The first time I went to spend-the-night summer camp I was homesick for the first week and a half — and in heaven for the last two days.
I remember so clearly being 9 years old, lying on my bed and wondering if I’d ever see my family again.
Somehow, I’d been drafted into an army of children I didn’t recognize, who found merriment and unbridled joy in doing things like sweeping a balled-up piece of paper from one end of the dining hall to the other, throwing the broom to a cabinmate and then jumping around and yelling for no apparent reason.
Then two nights before the end of camp, just after lights out, a scorpion dropped from the ceiling and stung me.
A hubbub ensued, the lights jolted on, the counselor came running in prepared to give us hell before he realized what had happened to me. As he stomped the scorpion, he immediately reversed his ranting and launched into a downright poetical ode to my bravery.
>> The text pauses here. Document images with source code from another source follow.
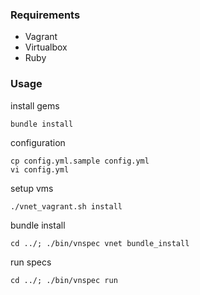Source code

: ### Requirements

* Vagrant
* Virtualbox
* Ruby

### Usage

install gems

```
bundle install
```

configuration

```
cp config.yml.sample config.yml
vi config.yml
```

setup vms

```
./vnet_vagrant.sh install
```

bundle install

```
cd ../; ./bin/vnspec vnet bundle_install
```

run specs

```
cd ../; ./bin/vnspec run
```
I insisted it barely stung me and it hardly hurt – which was the truth. I was not, nor have I ever been, one to understate my pain. But I was deemed tough by my councilor and my cabinmates.
It really didn’t hurt much.
Nonetheless, the next morning word was all over camp that I was a guy who might not be able to take a punch, but sure could take a sting.
The two days of camp were pure bliss, and I wasn’t too tough to cry when I left for home. I was tough enough that no one saw me.
From homesick to camp-sick with one puny sting.
My summer camp became a ritual. I went almost every summer until I was old enough to be a counselor. The summer after high school and before college, I got a job working on the grounds crew and helping with programming and I was there the whole summer.
I spent the whole summer doing things like helping kids use brooms to chase balled-up pieces of paper from one end of the dining hall to the other. And finding it the biggest fun in the world.
My camp didn’t have horses, canoes or any of the other things the kids in the neighborhood or at school bragged about doing at their summer camps. But it had mountains, trails, people I loved and uninhibited fun.
I went back to work at camp during and after college, helping with programming and broom distribution.
I haven’t been back to my summer camp in decades, but the kids I went with are now the people I vacation with. Some of us are married to people who we were campers with.
Most of our kids went to our summer camp. Now our kids have kids who may be going to our summer camp where they will learn how to be independent and make friends they’ll have for a lifetime.
And develop some pretty mean broom moves.